**RECORDS FOR THE TASK:**
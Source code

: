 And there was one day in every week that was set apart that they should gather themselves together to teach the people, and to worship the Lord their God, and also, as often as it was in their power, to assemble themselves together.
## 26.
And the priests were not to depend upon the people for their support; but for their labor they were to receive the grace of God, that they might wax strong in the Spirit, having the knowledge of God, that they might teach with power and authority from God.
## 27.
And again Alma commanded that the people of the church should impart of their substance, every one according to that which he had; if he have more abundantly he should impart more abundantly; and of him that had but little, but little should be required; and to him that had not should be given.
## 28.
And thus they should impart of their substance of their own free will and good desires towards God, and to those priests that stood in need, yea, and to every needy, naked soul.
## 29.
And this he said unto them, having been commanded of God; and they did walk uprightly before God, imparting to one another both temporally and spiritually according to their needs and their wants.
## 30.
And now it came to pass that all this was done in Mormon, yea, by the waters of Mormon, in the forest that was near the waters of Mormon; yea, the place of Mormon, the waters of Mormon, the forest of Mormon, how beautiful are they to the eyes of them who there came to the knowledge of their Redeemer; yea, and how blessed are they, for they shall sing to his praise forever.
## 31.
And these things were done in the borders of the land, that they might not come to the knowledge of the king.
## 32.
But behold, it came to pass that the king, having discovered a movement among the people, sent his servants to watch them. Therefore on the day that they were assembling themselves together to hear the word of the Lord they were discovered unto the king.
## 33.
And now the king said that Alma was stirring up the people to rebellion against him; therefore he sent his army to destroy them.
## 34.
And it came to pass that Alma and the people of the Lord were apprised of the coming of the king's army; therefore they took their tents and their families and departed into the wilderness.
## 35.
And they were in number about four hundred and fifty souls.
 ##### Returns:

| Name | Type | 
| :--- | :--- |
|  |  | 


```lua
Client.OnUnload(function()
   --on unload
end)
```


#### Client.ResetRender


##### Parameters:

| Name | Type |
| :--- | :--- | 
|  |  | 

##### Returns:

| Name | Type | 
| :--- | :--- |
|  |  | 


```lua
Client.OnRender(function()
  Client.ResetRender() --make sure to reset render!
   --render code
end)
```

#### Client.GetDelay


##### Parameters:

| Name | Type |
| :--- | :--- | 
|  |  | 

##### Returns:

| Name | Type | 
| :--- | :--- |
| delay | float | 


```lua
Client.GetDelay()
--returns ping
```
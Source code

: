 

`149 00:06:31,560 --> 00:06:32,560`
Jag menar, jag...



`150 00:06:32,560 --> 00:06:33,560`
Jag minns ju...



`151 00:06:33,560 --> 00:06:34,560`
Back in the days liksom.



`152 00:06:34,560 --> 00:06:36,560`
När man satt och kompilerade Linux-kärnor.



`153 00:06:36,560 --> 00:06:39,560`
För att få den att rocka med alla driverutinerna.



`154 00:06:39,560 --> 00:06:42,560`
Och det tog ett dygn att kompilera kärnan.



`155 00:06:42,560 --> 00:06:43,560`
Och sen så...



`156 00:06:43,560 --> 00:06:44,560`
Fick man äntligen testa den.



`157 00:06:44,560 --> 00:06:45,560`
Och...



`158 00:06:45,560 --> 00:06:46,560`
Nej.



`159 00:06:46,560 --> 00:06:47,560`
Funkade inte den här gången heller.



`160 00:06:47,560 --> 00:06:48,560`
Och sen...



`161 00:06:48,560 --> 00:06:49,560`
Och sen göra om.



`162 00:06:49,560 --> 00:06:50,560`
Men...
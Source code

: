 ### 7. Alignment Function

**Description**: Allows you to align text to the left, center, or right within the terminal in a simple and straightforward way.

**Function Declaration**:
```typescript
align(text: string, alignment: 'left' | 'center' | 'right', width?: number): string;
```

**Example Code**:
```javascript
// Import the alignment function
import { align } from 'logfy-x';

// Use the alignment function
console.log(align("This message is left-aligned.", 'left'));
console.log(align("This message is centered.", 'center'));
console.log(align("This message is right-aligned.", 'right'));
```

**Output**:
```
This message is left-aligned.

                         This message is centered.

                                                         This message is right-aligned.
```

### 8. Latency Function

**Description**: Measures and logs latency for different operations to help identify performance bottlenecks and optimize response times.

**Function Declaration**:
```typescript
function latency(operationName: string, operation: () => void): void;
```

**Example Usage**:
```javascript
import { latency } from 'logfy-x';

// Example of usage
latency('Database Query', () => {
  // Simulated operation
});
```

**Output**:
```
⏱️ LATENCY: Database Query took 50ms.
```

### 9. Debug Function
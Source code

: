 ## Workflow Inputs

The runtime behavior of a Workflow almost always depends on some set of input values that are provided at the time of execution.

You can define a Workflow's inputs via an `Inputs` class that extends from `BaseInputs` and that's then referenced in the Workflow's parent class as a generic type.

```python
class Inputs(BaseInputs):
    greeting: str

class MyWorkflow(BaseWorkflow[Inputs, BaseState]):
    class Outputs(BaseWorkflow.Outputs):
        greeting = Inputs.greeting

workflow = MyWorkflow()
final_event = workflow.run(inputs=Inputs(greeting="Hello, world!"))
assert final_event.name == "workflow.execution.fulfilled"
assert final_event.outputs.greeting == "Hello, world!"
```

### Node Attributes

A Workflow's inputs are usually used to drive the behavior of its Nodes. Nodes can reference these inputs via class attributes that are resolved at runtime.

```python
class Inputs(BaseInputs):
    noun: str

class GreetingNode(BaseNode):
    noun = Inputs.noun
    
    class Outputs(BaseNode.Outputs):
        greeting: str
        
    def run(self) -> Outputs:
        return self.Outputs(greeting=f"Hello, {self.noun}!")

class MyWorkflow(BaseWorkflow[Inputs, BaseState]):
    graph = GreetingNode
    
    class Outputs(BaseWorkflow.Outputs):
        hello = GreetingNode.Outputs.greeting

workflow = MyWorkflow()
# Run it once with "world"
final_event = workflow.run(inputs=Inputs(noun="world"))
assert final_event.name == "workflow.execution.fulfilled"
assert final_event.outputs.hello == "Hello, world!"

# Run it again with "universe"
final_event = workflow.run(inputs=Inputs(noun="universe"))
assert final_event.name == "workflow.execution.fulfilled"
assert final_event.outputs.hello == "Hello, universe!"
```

**DIRECTIONS FOR THIS TASK:**
Which lines in the data above hold the string "were"? Show each one.

**SOLUTION TO THE EXERCISE:**
And the priests were not to depend upon the people for their support; but for their labor they were to receive the grace of God, that they might wax strong in the Spirit, having the knowledge of God, that they might teach with power and authority from God.
And these things were done in the borders of the land, that they might not come to the knowledge of the king.
But behold, it came to pass that the king, having discovered a movement among the people, sent his servants to watch them. Therefore on the day that they were assembling themselves together to hear the word of the Lord they were discovered unto the king.
And it came to pass that Alma and the people of the Lord were apprised of the coming of the king's army; therefore they took their tents and their families and departed into the wilderness.
And they were in number about four hundred and fifty souls.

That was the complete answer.